Однако его просьба осталась без ответа, поэтому Балдуину пришлось остаться на троне. Каждый следующий день отнимал у него силы, а пять лет спустя он уже не мог ни видеть, ни ходить, ни владеть руками. Надо отдать королю должное: осознавая возложенную на него ответственность, он старался не отчаиваться. Тем не менее его непрекращающиеся попытки отречься к успеху не приводили, ибо договориться о едином кандидате не удавалось – назначать такового надо было ему самому.
Поскольку сестра Балдуина Сибилла была не замужем, он принялся подыскивать ей подходящую партию. Наконец, его выбор пал на авантюриста Ги де Лузиньяна: разумеется, не чуждого некоторому безрассудству. Прошлое этого человека оказалось чрезвычайно пестрым – он был вышвырнут из Франции за нападение на представителей его феодального сюзерена Ричарда Львиное Сердце, – но он был одарен, богат и, самое главное, не женат. Ги поспешил в Иерусалим, вошел в королевскую семью и после свадьбы его на постоянной основе назначили регентом.
Этому браку полагалось стабилизировать политическую ситуацию, однако Ги де Лузиньяну совершенно не подходила пропитанная ядом атмосфера двора. Ему так и не удалось объединить под своим началом вздорных баронов, поэтому через год Балдуину IV снова пришлось взять управление государством в свои руки.
Хотя к этому моменту король был физически и морально истощен, королевство сохраняло целостность и держало в узде врагов только благодаря его репутации. К счастью для крестоносцев, оно все еще оставалось грозной силой. Когда Саладин позже – в том же году – осадил один из замков на территории нынешней Иордании, ослепший и парализованный Балдуин приказал вынести его на поле брани на носилках, после чего султан благоразумно решил отступить. Эта сцена повторилась и год спустя, когда Саладин опять встал под стенами той же крепости. При виде Прокаженного короля египтяне и на сей раз снялись и ушли.

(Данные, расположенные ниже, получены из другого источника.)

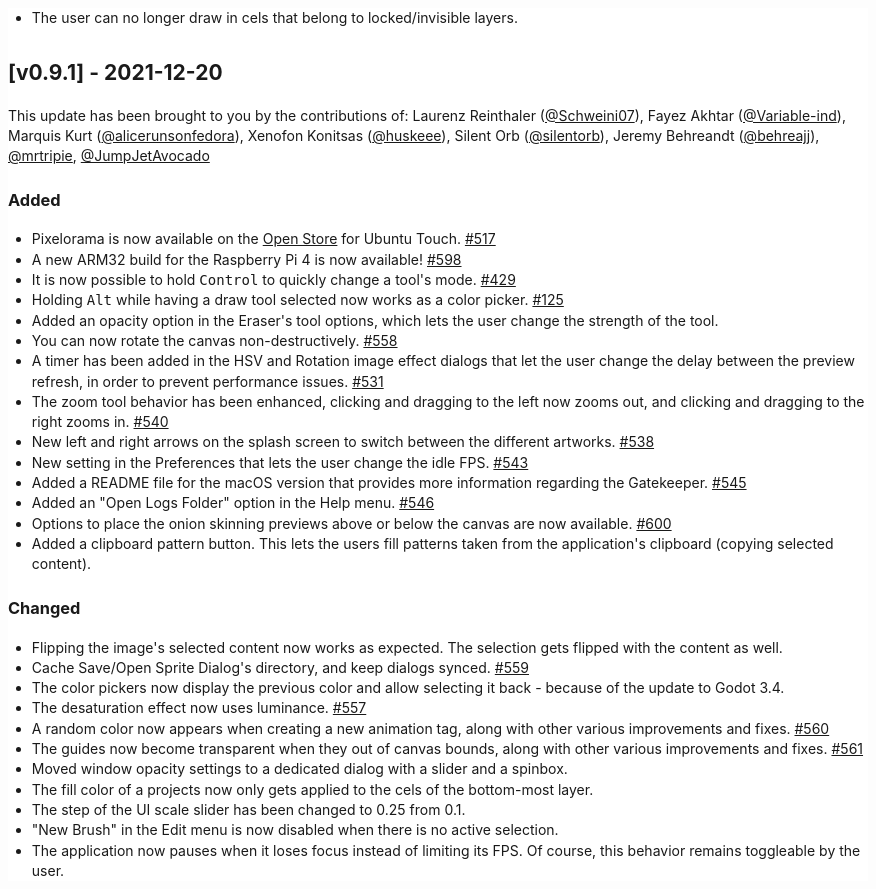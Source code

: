 - The user can no longer draw in cels that belong to locked/invisible layers.

## [v0.9.1] - 2021-12-20
This update has been brought to you by the contributions of:
Laurenz Reinthaler ([@Schweini07](https://github.com/Schweini07)), Fayez Akhtar ([@Variable-ind](https://github.com/Variable-ind)), Marquis Kurt ([@alicerunsonfedora](https://github.com/alicerunsonfedora)), Xenofon Konitsas ([@huskeee](https://github.com/huskeee)), Silent Orb ([@silentorb](https://github.com/silentorb)), Jeremy Behreandt ([@behreajj](https://github.com/behreajj)), [@mrtripie](https://github.com/mrtripie), [@JumpJetAvocado](https://github.com/JumpJetAvocado)

### Added
- Pixelorama is now available on the [Open Store](https://open-store.io/app/pixelorama.orama-interactive) for Ubuntu Touch. [#517](https://github.com/Orama-Interactive/Pixelorama/pull/517)
- A new ARM32 build for the Raspberry Pi 4 is now available! [#598](https://github.com/Orama-Interactive/Pixelorama/pull/598)
- It is now possible to hold <kbd>Control</kbd> to quickly change a tool's mode. [#429](https://github.com/Orama-Interactive/Pixelorama/discussions/429)
- Holding <kbd>Alt</kbd> while having a draw tool selected now works as a color picker. [#125](https://github.com/Orama-Interactive/Pixelorama/issues/125)
- Added an opacity option in the Eraser's tool options, which lets the user change the strength of the tool.
- You can now rotate the canvas non-destructively. [#558](https://github.com/Orama-Interactive/Pixelorama/pull/558)
- A timer has been added in the HSV and Rotation image effect dialogs that let the user change the delay between the preview refresh, in order to prevent performance issues. [#531](https://github.com/Orama-Interactive/Pixelorama/pull/531)
- The zoom tool behavior has been enhanced, clicking and dragging to the left now zooms out, and clicking and dragging to the right zooms in. [#540](https://github.com/Orama-Interactive/Pixelorama/discussions/540)
- New left and right arrows on the splash screen to switch between the different artworks. [#538](https://github.com/Orama-Interactive/Pixelorama/pull/538)
- New setting in the Preferences that lets the user change the idle FPS. [#543](https://github.com/Orama-Interactive/Pixelorama/pull/543)
- Added a README file for the macOS version that provides more information regarding the Gatekeeper. [#545](https://github.com/Orama-Interactive/Pixelorama/pull/545)
- Added an "Open Logs Folder" option in the Help menu. [#546](https://github.com/Orama-Interactive/Pixelorama/pull/546)
- Options to place the onion skinning previews above or below the canvas are now available. [#600](https://github.com/Orama-Interactive/Pixelorama/pull/600)
- Added a clipboard pattern button. This lets the users fill patterns taken from the application's clipboard (copying selected content).

### Changed
- Flipping the image's selected content now works as expected. The selection gets flipped with the content as well.
- Cache Save/Open Sprite Dialog's directory, and keep dialogs synced. [#559](https://github.com/Orama-Interactive/Pixelorama/pull/559)
- The color pickers now display the previous color and allow selecting it back - because of the update to Godot 3.4.
- The desaturation effect now uses luminance. [#557](https://github.com/Orama-Interactive/Pixelorama/pull/557)
- A random color now appears when creating a new animation tag, along with other various improvements and fixes. [#560](https://github.com/Orama-Interactive/Pixelorama/pull/560)
- The guides now become transparent when they out of canvas bounds, along with other various improvements and fixes. [#561](https://github.com/Orama-Interactive/Pixelorama/pull/561)
- Moved window opacity settings to a dedicated dialog with a slider and a spinbox.
- The fill color of a projects now only gets applied to the cels of the bottom-most layer.
- The step of the UI scale slider has been changed to 0.25 from 0.1.
- "New Brush" in the Edit menu is now disabled when there is no active selection.
- The application now pauses when it loses focus instead of limiting its FPS. Of course, this behavior remains toggleable by the user.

Для несчастного правителя это стало последней победой. Несколько месяцев спустя, весной 1185 года, храбрый Балдуин IV умер[97]
, унеся в могилу последнее ощущение единства королевства. Придворные группировки тут же открыто вступили в борьбу, а отношения между ними настолько накалились, что одна из них даже обратилась за помощью к Саладину.Рога Хаттина
Султан был бесконечно рад вмешаться. Пока государства крестоносцев оставались слабыми и раздробленными, он тщательно готовил почву для своего великого наступления. Саладин уже давно бил в барабаны джихада, основывал религиозные школы, возводил новые мечети и безжалостно навязывал законы шариата, однако теперь его приверженность религиозной войне превратилась фактически в манию.
Одержимость Саладина подпитывала твердая уверенность в том, что Бог специально выбрал его, дабы очистить Палестину – а затем, не исключено, и весь мир – от всех, кто не исповедовал мусульманскую веру.
В действительности вопрос теперь заключался только в том, когда он начнется. Саладин подписал явно мешающий ему договор с Иерусалимом, а Ги де Лузиньян, бывший регент Балдуина, вновь всплывший в роли победителя гражданской войны, жаждал и далее поддерживать мир. Ги прекрасно понимал, что от массового вторжения его защищал лишь тонкий лист бумаги, скрепленный печатью Саладина, и отчаянно пытался избежать любых предлогов нарушить их договор.
Но вот о Рено де Шатильоне этого сказать было нельзя.
Ни жалкие деяния в Антиохии, ни последовавшее за ними долгое заточение так и не позволили злополучному принцу надолго усвоить хоть один урок. Он вновь вышел на сцену еще более упрямым, нежели раньше. По всей видимости, ничто не демонстрирует, до какого дна опустилось руководство Утремера, лучше того обстоятельства, что в списке его ужасающих неудач коллеги усматривали бесценный опыт.
В наступившем после смерти Прокаженного короля хаосе Рено снова обосновался в Антиохии и объявил о независимости от Иерусалима. Рука Ги, державшая власть, была слишком слаба, чтобы с этим бороться, и его призывы к благоразумию остались без внимания. Рено когда-то уже был беспомощным вассалом и проходить через это еще раз не желал.